# [Task details]
Count the lines below with the string "progressController" in them. Only the number should be given.

::: Exercise input :::

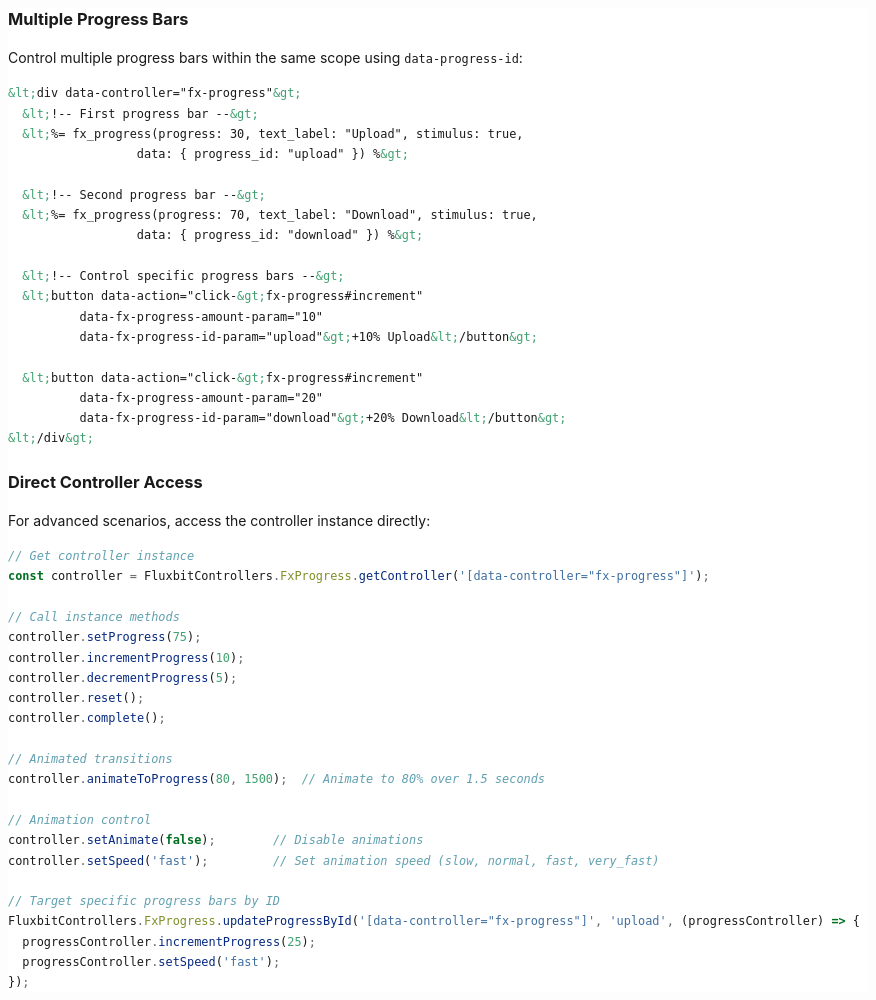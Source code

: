 ### Multiple Progress Bars

Control multiple progress bars within the same scope using `data-progress-id`:

```html
&lt;div data-controller="fx-progress"&gt;
  &lt;!-- First progress bar --&gt;
  &lt;%= fx_progress(progress: 30, text_label: "Upload", stimulus: true,
                  data: { progress_id: "upload" }) %&gt;

  &lt;!-- Second progress bar --&gt;
  &lt;%= fx_progress(progress: 70, text_label: "Download", stimulus: true,
                  data: { progress_id: "download" }) %&gt;

  &lt;!-- Control specific progress bars --&gt;
  &lt;button data-action="click-&gt;fx-progress#increment"
          data-fx-progress-amount-param="10"
          data-fx-progress-id-param="upload"&gt;+10% Upload&lt;/button&gt;

  &lt;button data-action="click-&gt;fx-progress#increment"
          data-fx-progress-amount-param="20"
          data-fx-progress-id-param="download"&gt;+20% Download&lt;/button&gt;
&lt;/div&gt;
```

### Direct Controller Access

For advanced scenarios, access the controller instance directly:

```javascript
// Get controller instance
const controller = FluxbitControllers.FxProgress.getController('[data-controller="fx-progress"]');

// Call instance methods
controller.setProgress(75);
controller.incrementProgress(10);
controller.decrementProgress(5);
controller.reset();
controller.complete();

// Animated transitions
controller.animateToProgress(80, 1500);  // Animate to 80% over 1.5 seconds

// Animation control
controller.setAnimate(false);        // Disable animations
controller.setSpeed('fast');         // Set animation speed (slow, normal, fast, very_fast)

// Target specific progress bars by ID
FluxbitControllers.FxProgress.updateProgressById('[data-controller="fx-progress"]', 'upload', (progressController) => {
  progressController.incrementProgress(25);
  progressController.setSpeed('fast');
});
```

:::

# [Finished exercise]
3